• [Try it]: Among the lines of the records, find all that carry the word "itemize" and copy them.

Records contained in a dataset:
==================================================
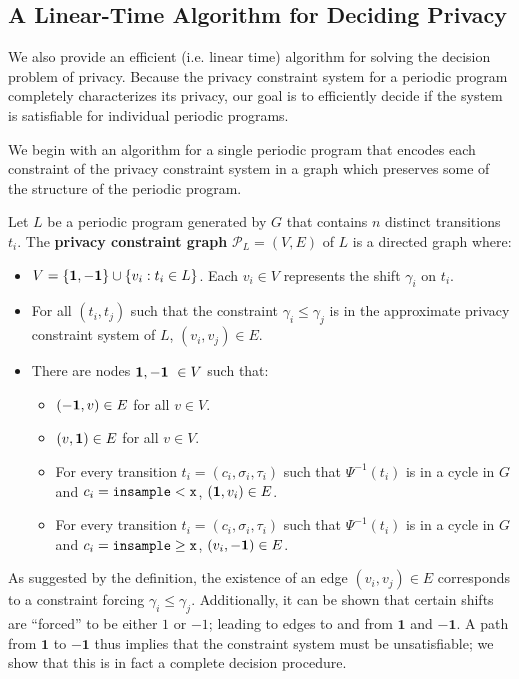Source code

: 
\subsection{A Linear-Time Algorithm for Deciding Privacy}\label{decisionSection}

We also provide an efficient (i.e. linear time) algorithm for solving the decision problem of privacy.
Because the privacy constraint system for a periodic program completely characterizes its privacy, our goal is to efficiently decide if the system is satisfiable for individual periodic programs.

We begin with an algorithm for a single periodic program that encodes each constraint of the privacy constraint system in a graph which preserves some of the structure of the periodic program. 

\begin{defn}
    Let $L$ be a periodic program generated by $G$ that contains $n$ distinct transitions $t_i$. The \textbf{privacy constraint graph} $\mathcal{P}_L = (V, E)$ of $L$ is a directed graph where: 
    \begin{itemize}
        \item $V = \{{\bf 1, -1}\} \cup \{v_i: t_i\in L\}$. Each $v_i \in V$ represents the shift $\gamma_i$ on $t_i$.
        \item For all $(t_i, t_j)$ such that the constraint $\gamma_i \leq \gamma_j$ is in the approximate privacy constraint system of $L$, $(v_i, v_j) \in E$.
        \item There are nodes ${\bf 1, -1}\ \in V$ such that: 
        \begin{itemize}
            \item $({\bf -1}, v)\in E$ for all $v \in V$.
            \item $(v, {\bf 1})\in E$ for all $v \in V$.
            \item For every transition $t_i = (c_i, \sigma_i, \tau_i)$ such that $\Psi^{-1}(t_i)$ is in a cycle in $G$ and $c_i = \lguard[\texttt{x}]$, $({\bf 1}, v_i) \in E$.
            \item For every transition $t_i = (c_i, \sigma_i, \tau_i)$ such that $\Psi^{-1}(t_i)$ is in a cycle in $G$ and $c_i = \gguard[\texttt{x}]$, $(v_i, {\bf -1}) \in E$. 
        \end{itemize}
    \end{itemize}
\end{defn}

As suggested by the definition, the existence of an edge $(v_i, v_j)\in E$ corresponds to a constraint forcing $\gamma_i \leq \gamma_j$. Additionally, it can be shown that certain shifts are ``forced'' to be either $1$ or $-1$; leading to edges to and from $\mathbf{1}$ and $\mathbf{-1}$. 
A path from $\mathbf{1}$ to $\mathbf{-1}$ thus implies that the constraint system must be unsatisfiable; we show that this is in fact a complete decision procedure.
==================================================
• [Exercise result]:
    \begin{itemize}
        \begin{itemize}
        \end{itemize}
    \end{itemize}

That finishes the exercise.